/---

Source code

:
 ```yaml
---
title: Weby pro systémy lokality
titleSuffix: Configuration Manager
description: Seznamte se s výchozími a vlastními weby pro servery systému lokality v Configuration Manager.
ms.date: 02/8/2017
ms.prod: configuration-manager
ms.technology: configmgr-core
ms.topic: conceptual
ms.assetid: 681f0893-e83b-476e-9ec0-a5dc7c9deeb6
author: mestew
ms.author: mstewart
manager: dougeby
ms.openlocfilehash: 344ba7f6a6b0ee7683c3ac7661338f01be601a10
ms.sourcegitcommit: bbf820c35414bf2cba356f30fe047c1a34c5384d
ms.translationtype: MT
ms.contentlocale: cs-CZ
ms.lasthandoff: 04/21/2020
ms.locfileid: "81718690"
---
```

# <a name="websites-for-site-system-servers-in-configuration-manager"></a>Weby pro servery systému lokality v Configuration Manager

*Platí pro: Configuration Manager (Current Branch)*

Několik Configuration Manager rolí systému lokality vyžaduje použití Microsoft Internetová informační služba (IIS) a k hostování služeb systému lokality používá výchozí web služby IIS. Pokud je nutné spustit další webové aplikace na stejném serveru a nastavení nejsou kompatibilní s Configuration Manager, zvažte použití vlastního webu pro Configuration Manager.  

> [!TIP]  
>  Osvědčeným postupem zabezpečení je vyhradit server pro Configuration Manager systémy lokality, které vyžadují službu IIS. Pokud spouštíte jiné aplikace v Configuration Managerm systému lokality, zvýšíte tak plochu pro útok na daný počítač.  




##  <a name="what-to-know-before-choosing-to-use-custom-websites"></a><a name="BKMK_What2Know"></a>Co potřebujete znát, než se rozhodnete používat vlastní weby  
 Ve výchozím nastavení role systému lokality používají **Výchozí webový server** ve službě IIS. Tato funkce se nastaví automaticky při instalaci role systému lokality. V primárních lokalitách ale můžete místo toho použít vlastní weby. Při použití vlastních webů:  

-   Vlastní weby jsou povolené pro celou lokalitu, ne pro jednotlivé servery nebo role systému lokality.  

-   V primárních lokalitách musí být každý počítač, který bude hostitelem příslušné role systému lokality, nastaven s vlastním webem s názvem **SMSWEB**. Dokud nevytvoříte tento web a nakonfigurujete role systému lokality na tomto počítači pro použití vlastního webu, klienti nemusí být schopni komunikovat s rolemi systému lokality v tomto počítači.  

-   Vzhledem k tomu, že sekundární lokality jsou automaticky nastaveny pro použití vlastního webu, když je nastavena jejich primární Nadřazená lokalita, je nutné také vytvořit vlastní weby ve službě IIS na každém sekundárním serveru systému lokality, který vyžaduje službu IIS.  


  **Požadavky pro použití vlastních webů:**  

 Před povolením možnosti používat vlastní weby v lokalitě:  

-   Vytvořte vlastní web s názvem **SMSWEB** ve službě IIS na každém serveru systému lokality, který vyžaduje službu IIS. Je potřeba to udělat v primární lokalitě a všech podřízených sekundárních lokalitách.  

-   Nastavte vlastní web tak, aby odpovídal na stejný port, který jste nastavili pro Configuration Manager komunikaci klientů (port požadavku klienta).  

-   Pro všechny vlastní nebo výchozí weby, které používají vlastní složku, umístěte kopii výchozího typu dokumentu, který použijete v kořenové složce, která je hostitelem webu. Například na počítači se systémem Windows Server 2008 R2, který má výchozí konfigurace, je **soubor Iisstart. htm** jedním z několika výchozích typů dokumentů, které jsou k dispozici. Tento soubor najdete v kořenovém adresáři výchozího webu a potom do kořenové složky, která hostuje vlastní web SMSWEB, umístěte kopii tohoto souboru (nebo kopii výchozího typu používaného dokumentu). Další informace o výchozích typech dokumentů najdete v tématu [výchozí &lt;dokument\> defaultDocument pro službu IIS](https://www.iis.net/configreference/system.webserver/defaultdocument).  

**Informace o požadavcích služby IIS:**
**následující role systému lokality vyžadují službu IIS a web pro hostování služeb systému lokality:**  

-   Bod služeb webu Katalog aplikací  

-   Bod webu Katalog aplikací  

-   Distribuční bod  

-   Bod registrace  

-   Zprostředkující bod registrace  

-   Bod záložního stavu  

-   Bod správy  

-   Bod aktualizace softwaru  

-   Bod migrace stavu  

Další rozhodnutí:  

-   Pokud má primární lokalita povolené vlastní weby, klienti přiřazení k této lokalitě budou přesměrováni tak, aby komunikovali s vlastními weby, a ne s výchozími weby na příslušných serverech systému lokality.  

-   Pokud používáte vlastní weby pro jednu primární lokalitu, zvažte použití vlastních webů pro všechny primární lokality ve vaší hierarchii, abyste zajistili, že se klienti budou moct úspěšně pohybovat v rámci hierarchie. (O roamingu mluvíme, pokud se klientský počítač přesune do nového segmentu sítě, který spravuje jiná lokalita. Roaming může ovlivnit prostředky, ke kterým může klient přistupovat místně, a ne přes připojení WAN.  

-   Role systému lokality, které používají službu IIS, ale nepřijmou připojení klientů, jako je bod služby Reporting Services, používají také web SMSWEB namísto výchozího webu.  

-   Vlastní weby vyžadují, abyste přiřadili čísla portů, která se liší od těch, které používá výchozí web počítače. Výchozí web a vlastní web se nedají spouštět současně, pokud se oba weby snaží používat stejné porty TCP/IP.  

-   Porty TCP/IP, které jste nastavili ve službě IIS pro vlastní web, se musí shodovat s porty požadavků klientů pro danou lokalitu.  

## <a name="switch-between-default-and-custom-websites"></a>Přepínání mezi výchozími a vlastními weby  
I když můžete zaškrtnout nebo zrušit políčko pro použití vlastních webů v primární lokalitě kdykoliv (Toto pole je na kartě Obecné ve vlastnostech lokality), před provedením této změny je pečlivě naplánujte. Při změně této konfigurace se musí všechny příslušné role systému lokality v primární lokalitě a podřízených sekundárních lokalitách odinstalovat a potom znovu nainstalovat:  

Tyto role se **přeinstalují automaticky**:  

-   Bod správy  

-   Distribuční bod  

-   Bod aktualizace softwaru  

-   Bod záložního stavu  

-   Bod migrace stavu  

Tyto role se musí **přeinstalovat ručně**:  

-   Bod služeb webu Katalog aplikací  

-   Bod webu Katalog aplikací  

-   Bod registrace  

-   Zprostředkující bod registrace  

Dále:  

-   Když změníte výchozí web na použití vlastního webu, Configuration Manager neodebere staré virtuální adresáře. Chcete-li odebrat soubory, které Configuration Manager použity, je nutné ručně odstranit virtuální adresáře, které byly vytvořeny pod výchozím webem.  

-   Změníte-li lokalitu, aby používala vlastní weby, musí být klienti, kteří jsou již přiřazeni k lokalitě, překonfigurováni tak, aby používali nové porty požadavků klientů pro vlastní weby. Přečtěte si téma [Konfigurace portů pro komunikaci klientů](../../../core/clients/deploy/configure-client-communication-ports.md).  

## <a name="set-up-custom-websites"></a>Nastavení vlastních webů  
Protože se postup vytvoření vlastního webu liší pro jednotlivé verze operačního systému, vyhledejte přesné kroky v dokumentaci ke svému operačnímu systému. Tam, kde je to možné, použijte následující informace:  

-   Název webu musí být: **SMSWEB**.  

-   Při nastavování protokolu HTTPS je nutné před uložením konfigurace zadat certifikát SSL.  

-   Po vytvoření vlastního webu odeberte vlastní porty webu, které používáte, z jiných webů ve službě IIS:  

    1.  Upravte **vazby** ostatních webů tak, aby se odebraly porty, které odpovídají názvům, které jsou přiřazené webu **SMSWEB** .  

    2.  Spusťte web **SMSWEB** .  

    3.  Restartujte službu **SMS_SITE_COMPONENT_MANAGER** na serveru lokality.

\---

§ EXERCISE DIRECTIONS
Write the whole of the data out again exactly as it stands.

§ EXPECTED ANSWER
Source code

:
 ```yaml
---
title: Weby pro systémy lokality
titleSuffix: Configuration Manager
description: Seznamte se s výchozími a vlastními weby pro servery systému lokality v Configuration Manager.
ms.date: 02/8/2017
ms.prod: configuration-manager
ms.technology: configmgr-core
ms.topic: conceptual
ms.assetid: 681f0893-e83b-476e-9ec0-a5dc7c9deeb6
author: mestew
ms.author: mstewart
manager: dougeby
ms.openlocfilehash: 344ba7f6a6b0ee7683c3ac7661338f01be601a10
ms.sourcegitcommit: bbf820c35414bf2cba356f30fe047c1a34c5384d
ms.translationtype: MT
ms.contentlocale: cs-CZ
ms.lasthandoff: 04/21/2020
ms.locfileid: "81718690"
---
```

# <a name="websites-for-site-system-servers-in-configuration-manager"></a>Weby pro servery systému lokality v Configuration Manager

*Platí pro: Configuration Manager (Current Branch)*

Několik Configuration Manager rolí systému lokality vyžaduje použití Microsoft Internetová informační služba (IIS) a k hostování služeb systému lokality používá výchozí web služby IIS. Pokud je nutné spustit další webové aplikace na stejném serveru a nastavení nejsou kompatibilní s Configuration Manager, zvažte použití vlastního webu pro Configuration Manager.  

> [!TIP]  
>  Osvědčeným postupem zabezpečení je vyhradit server pro Configuration Manager systémy lokality, které vyžadují službu IIS. Pokud spouštíte jiné aplikace v Configuration Managerm systému lokality, zvýšíte tak plochu pro útok na daný počítač.  




##  <a name="what-to-know-before-choosing-to-use-custom-websites"></a><a name="BKMK_What2Know"></a>Co potřebujete znát, než se rozhodnete používat vlastní weby  
 Ve výchozím nastavení role systému lokality používají **Výchozí webový server** ve službě IIS. Tato funkce se nastaví automaticky při instalaci role systému lokality. V primárních lokalitách ale můžete místo toho použít vlastní weby. Při použití vlastních webů:  

-   Vlastní weby jsou povolené pro celou lokalitu, ne pro jednotlivé servery nebo role systému lokality.  

-   V primárních lokalitách musí být každý počítač, který bude hostitelem příslušné role systému lokality, nastaven s vlastním webem s názvem **SMSWEB**. Dokud nevytvoříte tento web a nakonfigurujete role systému lokality na tomto počítači pro použití vlastního webu, klienti nemusí být schopni komunikovat s rolemi systému lokality v tomto počítači.  

-   Vzhledem k tomu, že sekundární lokality jsou automaticky nastaveny pro použití vlastního webu, když je nastavena jejich primární Nadřazená lokalita, je nutné také vytvořit vlastní weby ve službě IIS na každém sekundárním serveru systému lokality, který vyžaduje službu IIS.  


  **Požadavky pro použití vlastních webů:**  

 Před povolením možnosti používat vlastní weby v lokalitě:  

-   Vytvořte vlastní web s názvem **SMSWEB** ve službě IIS na každém serveru systému lokality, který vyžaduje službu IIS. Je potřeba to udělat v primární lokalitě a všech podřízených sekundárních lokalitách.  

-   Nastavte vlastní web tak, aby odpovídal na stejný port, který jste nastavili pro Configuration Manager komunikaci klientů (port požadavku klienta).  

-   Pro všechny vlastní nebo výchozí weby, které používají vlastní složku, umístěte kopii výchozího typu dokumentu, který použijete v kořenové složce, která je hostitelem webu. Například na počítači se systémem Windows Server 2008 R2, který má výchozí konfigurace, je **soubor Iisstart. htm** jedním z několika výchozích typů dokumentů, které jsou k dispozici. Tento soubor najdete v kořenovém adresáři výchozího webu a potom do kořenové složky, která hostuje vlastní web SMSWEB, umístěte kopii tohoto souboru (nebo kopii výchozího typu používaného dokumentu). Další informace o výchozích typech dokumentů najdete v tématu [výchozí &lt;dokument\> defaultDocument pro službu IIS](https://www.iis.net/configreference/system.webserver/defaultdocument).  

**Informace o požadavcích služby IIS:**
**následující role systému lokality vyžadují službu IIS a web pro hostování služeb systému lokality:**  

-   Bod služeb webu Katalog aplikací  

-   Bod webu Katalog aplikací  

-   Distribuční bod  

-   Bod registrace  

-   Zprostředkující bod registrace  

-   Bod záložního stavu  

-   Bod správy  

-   Bod aktualizace softwaru  

-   Bod migrace stavu  

Další rozhodnutí:  

-   Pokud má primární lokalita povolené vlastní weby, klienti přiřazení k této lokalitě budou přesměrováni tak, aby komunikovali s vlastními weby, a ne s výchozími weby na příslušných serverech systému lokality.  

-   Pokud používáte vlastní weby pro jednu primární lokalitu, zvažte použití vlastních webů pro všechny primární lokality ve vaší hierarchii, abyste zajistili, že se klienti budou moct úspěšně pohybovat v rámci hierarchie. (O roamingu mluvíme, pokud se klientský počítač přesune do nového segmentu sítě, který spravuje jiná lokalita. Roaming může ovlivnit prostředky, ke kterým může klient přistupovat místně, a ne přes připojení WAN.  

-   Role systému lokality, které používají službu IIS, ale nepřijmou připojení klientů, jako je bod služby Reporting Services, používají také web SMSWEB namísto výchozího webu.  

-   Vlastní weby vyžadují, abyste přiřadili čísla portů, která se liší od těch, které používá výchozí web počítače. Výchozí web a vlastní web se nedají spouštět současně, pokud se oba weby snaží používat stejné porty TCP/IP.  

-   Porty TCP/IP, které jste nastavili ve službě IIS pro vlastní web, se musí shodovat s porty požadavků klientů pro danou lokalitu.  

## <a name="switch-between-default-and-custom-websites"></a>Přepínání mezi výchozími a vlastními weby  
I když můžete zaškrtnout nebo zrušit políčko pro použití vlastních webů v primární lokalitě kdykoliv (Toto pole je na kartě Obecné ve vlastnostech lokality), před provedením této změny je pečlivě naplánujte. Při změně této konfigurace se musí všechny příslušné role systému lokality v primární lokalitě a podřízených sekundárních lokalitách odinstalovat a potom znovu nainstalovat:  

Tyto role se **přeinstalují automaticky**:  

-   Bod správy  

-   Distribuční bod  

-   Bod aktualizace softwaru  

-   Bod záložního stavu  

-   Bod migrace stavu  

Tyto role se musí **přeinstalovat ručně**:  

-   Bod služeb webu Katalog aplikací  

-   Bod webu Katalog aplikací  

-   Bod registrace  

-   Zprostředkující bod registrace  

Dále:  

-   Když změníte výchozí web na použití vlastního webu, Configuration Manager neodebere staré virtuální adresáře. Chcete-li odebrat soubory, které Configuration Manager použity, je nutné ručně odstranit virtuální adresáře, které byly vytvořeny pod výchozím webem.  

-   Změníte-li lokalitu, aby používala vlastní weby, musí být klienti, kteří jsou již přiřazeni k lokalitě, překonfigurováni tak, aby používali nové porty požadavků klientů pro vlastní weby. Přečtěte si téma [Konfigurace portů pro komunikaci klientů](../../../core/clients/deploy/configure-client-communication-ports.md).  

## <a name="set-up-custom-websites"></a>Nastavení vlastních webů  
Protože se postup vytvoření vlastního webu liší pro jednotlivé verze operačního systému, vyhledejte přesné kroky v dokumentaci ke svému operačnímu systému. Tam, kde je to možné, použijte následující informace:  

-   Název webu musí být: **SMSWEB**.  

-   Při nastavování protokolu HTTPS je nutné před uložením konfigurace zadat certifikát SSL.  

-   Po vytvoření vlastního webu odeberte vlastní porty webu, které používáte, z jiných webů ve službě IIS:  

    1.  Upravte **vazby** ostatních webů tak, aby se odebraly porty, které odpovídají názvům, které jsou přiřazené webu **SMSWEB** .  

    2.  Spusťte web **SMSWEB** .  

    3.  Restartujte službu **SMS_SITE_COMPONENT_MANAGER** na serveru lokality.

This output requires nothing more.